### Problem
Could you write out exactly the lines from the one that contains "Supported Encodings]: util.html#util_whatwg_supported_encodings" through the last line of the listing below, both included and nothing more?

##########

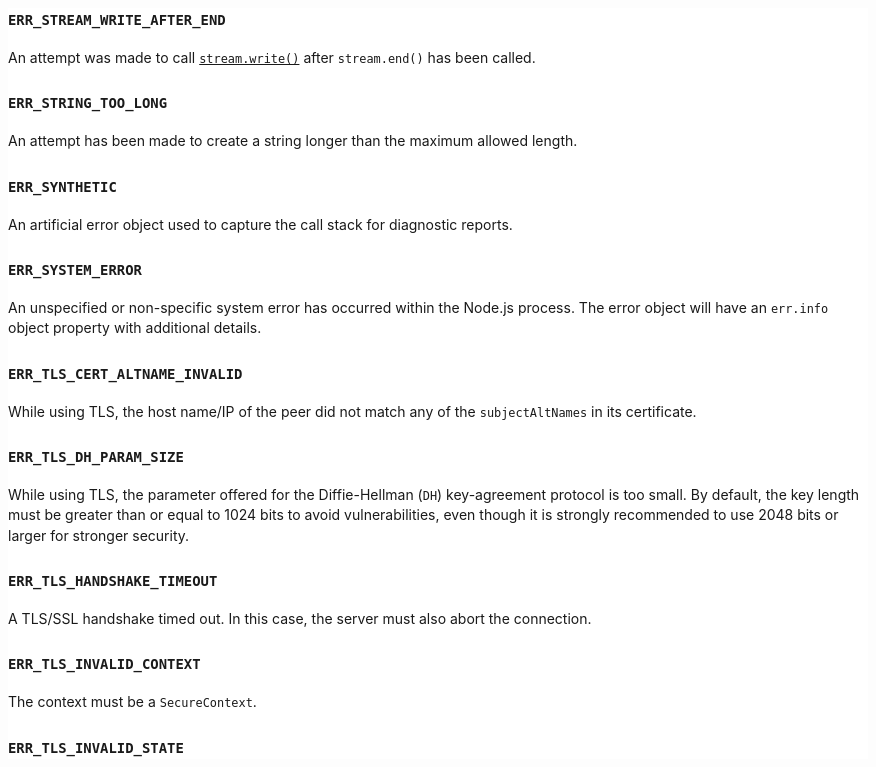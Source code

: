<a id="ERR_STREAM_WRITE_AFTER_END"></a>
### `ERR_STREAM_WRITE_AFTER_END`

An attempt was made to call [`stream.write()`][] after `stream.end()` has been
called.

<a id="ERR_STRING_TOO_LONG"></a>
### `ERR_STRING_TOO_LONG`

An attempt has been made to create a string longer than the maximum allowed
length.

<a id="ERR_SYNTHETIC"></a>
### `ERR_SYNTHETIC`

An artificial error object used to capture the call stack for diagnostic
reports.

<a id="ERR_SYSTEM_ERROR"></a>
### `ERR_SYSTEM_ERROR`

An unspecified or non-specific system error has occurred within the Node.js
process. The error object will have an `err.info` object property with
additional details.

<a id="ERR_TLS_CERT_ALTNAME_INVALID"></a>
### `ERR_TLS_CERT_ALTNAME_INVALID`

While using TLS, the host name/IP of the peer did not match any of the
`subjectAltNames` in its certificate.

<a id="ERR_TLS_DH_PARAM_SIZE"></a>
### `ERR_TLS_DH_PARAM_SIZE`

While using TLS, the parameter offered for the Diffie-Hellman (`DH`)
key-agreement protocol is too small. By default, the key length must be greater
than or equal to 1024 bits to avoid vulnerabilities, even though it is strongly
recommended to use 2048 bits or larger for stronger security.

<a id="ERR_TLS_HANDSHAKE_TIMEOUT"></a>
### `ERR_TLS_HANDSHAKE_TIMEOUT`

A TLS/SSL handshake timed out. In this case, the server must also abort the
connection.

<a id="ERR_TLS_INVALID_CONTEXT"></a>
### `ERR_TLS_INVALID_CONTEXT`


The context must be a `SecureContext`.

<a id="ERR_TLS_INVALID_STATE"></a>
### `ERR_TLS_INVALID_STATE`


[`'uncaughtException'`]: process.html#process_event_uncaughtexception
[`--disable-proto=throw`]: cli.html#cli_disable_proto_mode
[`--force-fips`]: cli.html#cli_force_fips
[`Class: assert.AssertionError`]: assert.html#assert_class_assert_assertionerror
[`ERR_INVALID_ARG_TYPE`]: #ERR_INVALID_ARG_TYPE
[`EventEmitter`]: events.html#events_class_eventemitter
[`Object.getPrototypeOf`]: https://developer.mozilla.org/en-US/docs/Web/JavaScript/Reference/Global_Objects/Object/getPrototypeOf
[`Object.setPrototypeOf`]: https://developer.mozilla.org/en-US/docs/Web/JavaScript/Reference/Global_Objects/Object/setPrototypeOf
[`REPL`]: repl.html
[`Writable`]: stream.html#stream_class_stream_writable
[`child_process`]: child_process.html
[`cipher.getAuthTag()`]: crypto.html#crypto_cipher_getauthtag
[`crypto.getDiffieHellman()`]: crypto.html#crypto_crypto_getdiffiehellman_groupname
[`crypto.scrypt()`]: crypto.html#crypto_crypto_scrypt_password_salt_keylen_options_callback
[`crypto.scryptSync()`]: crypto.html#crypto_crypto_scryptsync_password_salt_keylen_options
[`crypto.timingSafeEqual()`]: crypto.html#crypto_crypto_timingsafeequal_a_b
[`dgram.connect()`]: dgram.html#dgram_socket_connect_port_address_callback
[`dgram.createSocket()`]: dgram.html#dgram_dgram_createsocket_options_callback
[`dgram.disconnect()`]: dgram.html#dgram_socket_disconnect
[`dgram.remoteAddress()`]: dgram.html#dgram_socket_remoteaddress
[`errno`(3) man page]: http://man7.org/linux/man-pages/man3/errno.3.html
[`fs.Dir`]: fs.html#fs_class_fs_dir
[`fs.readFileSync`]: fs.html#fs_fs_readfilesync_path_options
[`fs.readdir`]: fs.html#fs_fs_readdir_path_options_callback
[`fs.symlink()`]: fs.html#fs_fs_symlink_target_path_type_callback
[`fs.symlinkSync()`]: fs.html#fs_fs_symlinksync_target_path_type
[`fs.unlink`]: fs.html#fs_fs_unlink_path_callback
[`fs`]: fs.html
[`hash.digest()`]: crypto.html#crypto_hash_digest_encoding
[`hash.update()`]: crypto.html#crypto_hash_update_data_inputencoding
[`http`]: http.html
[`https`]: https.html
[`libuv Error handling`]: http://docs.libuv.org/en/v1.x/errors.html
[`net`]: net.html
[`new URL(input)`]: url.html#url_constructor_new_url_input_base
[`new URLSearchParams(iterable)`]: url.html#url_constructor_new_urlsearchparams_iterable
[`process.on('exit')`]: process.html#Event:-`'exit'`
[`process.send()`]: process.html#process_process_send_message_sendhandle_options_callback
[`process.setUncaughtExceptionCaptureCallback()`]: process.html#process_process_setuncaughtexceptioncapturecallback_fn
[`readable._read()`]: stream.html#stream_readable_read_size_1
[`require('crypto').setEngine()`]: crypto.html#crypto_crypto_setengine_engine_flags
[`require()`]: modules.html#modules_require_id
[`server.close()`]: net.html#net_server_close_callback
[`server.listen()`]: net.html#net_server_listen
[`sign.sign()`]: crypto.html#crypto_sign_sign_privatekey_outputencoding
[`stream.pipe()`]: stream.html#stream_readable_pipe_destination_options
[`stream.push()`]: stream.html#stream_readable_push_chunk_encoding
[`stream.unshift()`]: stream.html#stream_readable_unshift_chunk_encoding
[`stream.write()`]: stream.html#stream_writable_write_chunk_encoding_callback
[`subprocess.kill()`]: child_process.html#child_process_subprocess_kill_signal
[`subprocess.send()`]: child_process.html#child_process_subprocess_send_message_sendhandle_options_callback
[`zlib`]: zlib.html
[ES Module]: esm.html
[ICU]: intl.html#intl_internationalization_support
[Node.js error codes]: #nodejs-error-codes
[V8's stack trace API]: https://github.com/v8/v8/wiki/Stack-Trace-API
[WHATWG Supported Encodings]: util.html#util_whatwg_supported_encodings
[WHATWG URL API]: url.html#url_the_whatwg_url_api
[crypto digest algorithm]: crypto.html#crypto_crypto_gethashes
[domains]: domain.html
[event emitter-based]: events.html#events_class_eventemitter
[exports]: esm.html#esm_package_entry_points
[file descriptors]: https://en.wikipedia.org/wiki/File_descriptor
[policy]: policy.html
[stream-based]: stream.html
[syscall]: http://man7.org/linux/man-pages/man2/syscalls.2.html
[Subresource Integrity specification]: https://www.w3.org/TR/SRI/#the-integrity-attribute
[try-catch]: https://developer.mozilla.org/en-US/docs/Web/JavaScript/Reference/Statements/try...catch
[vm]: vm.html
[self-reference a package using its name]: esm.html#esm_self_referencing_a_package_using_its_name
[define a custom subpath]: esm.html#esm_subpath_exports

##########

### Expected answer
[WHATWG Supported Encodings]: util.html#util_whatwg_supported_encodings
[WHATWG URL API]: url.html#url_the_whatwg_url_api
[crypto digest algorithm]: crypto.html#crypto_crypto_gethashes
[domains]: domain.html
[event emitter-based]: events.html#events_class_eventemitter
[exports]: esm.html#esm_package_entry_points
[file descriptors]: https://en.wikipedia.org/wiki/File_descriptor
[policy]: policy.html
[stream-based]: stream.html
[syscall]: http://man7.org/linux/man-pages/man2/syscalls.2.html
[Subresource Integrity specification]: https://www.w3.org/TR/SRI/#the-integrity-attribute
[try-catch]: https://developer.mozilla.org/en-US/docs/Web/JavaScript/Reference/Statements/try...catch
[vm]: vm.html
[self-reference a package using its name]: esm.html#esm_self_referencing_a_package_using_its_name
[define a custom subpath]: esm.html#esm_subpath_exports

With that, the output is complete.